With Hunter College having been established in 1869 to offer collegiate
training to young women, women did not matriculate in any division
of The City College until their admission into the School of Education
in 1917.
From
1917 until 1930 women were allowed to matriculate only within the School
of Education. In 1930 women were allowed to matriculate in both the
day and evening
sessions of the School of Business, later to become Baruch College.
Even here, courses at the City College were only allowed to admit
women only
if equivalent
courses were not available at Hunter College.

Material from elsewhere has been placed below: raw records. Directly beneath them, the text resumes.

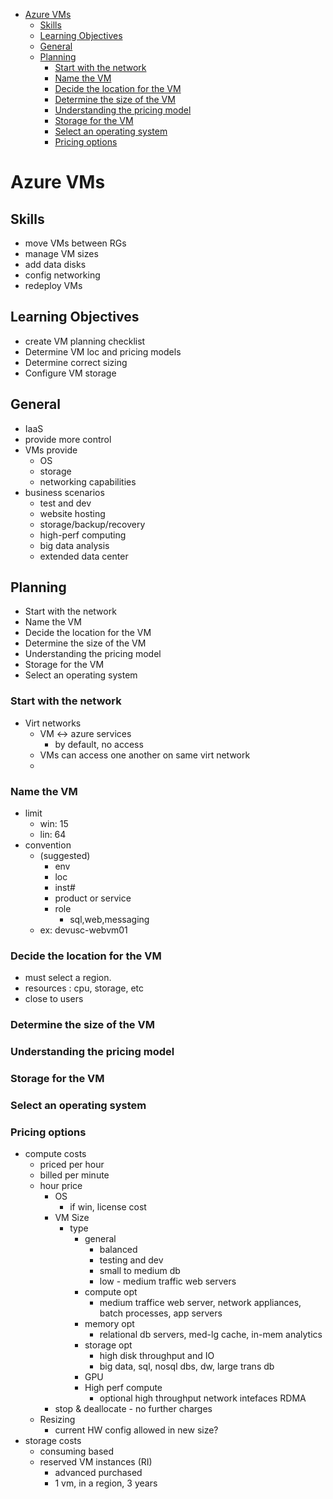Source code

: - [Azure VMs](#azure-vms)
  - [Skills](#skills)
  - [Learning Objectives](#learning-objectives)
  - [General](#general)
  - [Planning](#planning)
    - [Start with the network](#start-with-the-network)
    - [Name the VM](#name-the-vm)
    - [Decide the location for the VM](#decide-the-location-for-the-vm)
    - [Determine the size of the VM](#determine-the-size-of-the-vm)
    - [Understanding the pricing model](#understanding-the-pricing-model)
    - [Storage for the VM](#storage-for-the-vm)
    - [Select an operating system](#select-an-operating-system)
    - [Pricing options](#pricing-options)
# Azure VMs

## Skills
* move VMs between RGs
* manage VM sizes
* add data disks
* config networking
* redeploy VMs


## Learning Objectives
* create VM planning checklist
* Determine VM loc and pricing models
* Determine correct sizing
* Configure VM storage

## General
* IaaS
* provide more control
* VMs provide
  * OS
  * storage
  * networking capabilities
* business scenarios
  * test and dev
  * website hosting
  * storage/backup/recovery
  * high-perf computing
  * big data analysis
  * extended data center

## Planning
* Start with the network
* Name the VM
* Decide the location for the VM
* Determine the size of the VM
* Understanding the pricing model
* Storage for the VM
* Select an operating system


### Start with the network
* Virt networks 
  * VM <-> azure services
    * by default, no access
  * VMs can access one another on same virt network
  * 
### Name the VM
* limit
  * win: 15
  * lin: 64
* convention 
  * (suggested)
    * env
    * loc
    * inst#
    * product or service
    * role
      * sql,web,messaging
  * ex: devusc-webvm01
### Decide the location for the VM
* must select a region.
* resources : cpu, storage, etc
* close to users
### Determine the size of the VM
### Understanding the pricing model
### Storage for the VM
### Select an operating system

### Pricing options
* compute costs
  * priced per hour
  * billed per minute
  * hour price
    * OS
      * if win, license cost
    * VM Size
      * type
        * general
          * balanced
          * testing and dev
          * small to medium db
          * low - medium traffic web servers
        * compute opt
          * medium traffice web server, network appliances, batch processes, app servers
        * memory opt
          * relational db servers, med-lg cache, in-mem analytics
        * storage opt
          * high disk throughput and IO
          * big data, sql, nosql dbs, dw, large trans db
        * GPU
        * High perf compute
          * optional high throughput network intefaces RDMA
    * stop & deallocate - no further charges
  * Resizing
    * current HW config allowed in new size?
* storage costs
  * consuming based
  * reserved VM instances (RI)
    * advanced purchased
    * 1 vm, in a region, 3 years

In the late 1930s women breached the barrier that was keeping them
out of the School of Technology. In 1938 Gladys Lovinger was accepted
for enrollment
in the School of Technology. Ms. Lovinger did not complete her degree,
due it seems to a professor who did not particularly care for women
in his classes
and who assigned her a grade low enough to keep her out of the program.

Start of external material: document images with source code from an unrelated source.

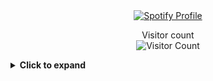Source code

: <div align="center">
  <a href="https://github.com/kittinan/spotify-github-profile">
    <img src="https://spotify-github-profile.vercel.app/api/view?uid=draigonmaster1&cover_image=true&theme=default&show_offline=false&background_color=121212&interchange=false&bar_color_cover=false" alt="Spotify Profile" />
  </a>
</div>

<p align="center">
  Visitor count<br>
  <img src="https://profile-counter.glitch.me/krschan/count.svg" alt="Visitor Count" />
</p>

<details>
  <summary><b>Click to expand</b></summary>
  <p align="center">code today, cry tomorrow.</p>
</details>

<!--
**krschan/krschan** is a ✨ _special_ ✨ repository because its `README.md` (this file) appears on your GitHub profile.

Here are some ideas to get you started:

- 🔭 I'm currently working on ...
- 🌱 I'm currently learning ...
- 👯 I'm looking to collaborate on ...
- 🤔 I'm looking for help with ...
- 💬 Ask me about ...
- 📫 How to reach me: ...
- 😄 Pronouns: ...
- ⚡ Fun fact: ...
-->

Also during the 1930s women had begun to be hired into the lower ranks
of the faculty, especially in art and in music, and in the “Downtown” business
school, but not the male dominated “Uptown” Center.
In 1945 Ms. Cecile Froelich was hired into the Faculty in the Department
of Electrical Engineering. From 1945 until her retirement in 1966 Prof.
Froehlich blazed the
way in being the first woman to be elected chair of any department at City
College. By the time of her retirement in 1966 Prof. Froehlich had risen
to the rank of
full Professor.
In the late 1940s women organized to advocate for the right of women
to be admitted to the College of Liberals Arts and Science, and in May
of 1950, Ms. Elaine Shapiro,
representing the Organization for Women’s Rights at City College, appealed
to the Board of Higher Education that women be allowed to matriculate in CLAS.
A year later, as a result largely of a fear that the military draft for the Korean
War would deplete City College of its male students and bring on a financial
crisis, women were admitted to CLAS subject to certain limitations in numbers.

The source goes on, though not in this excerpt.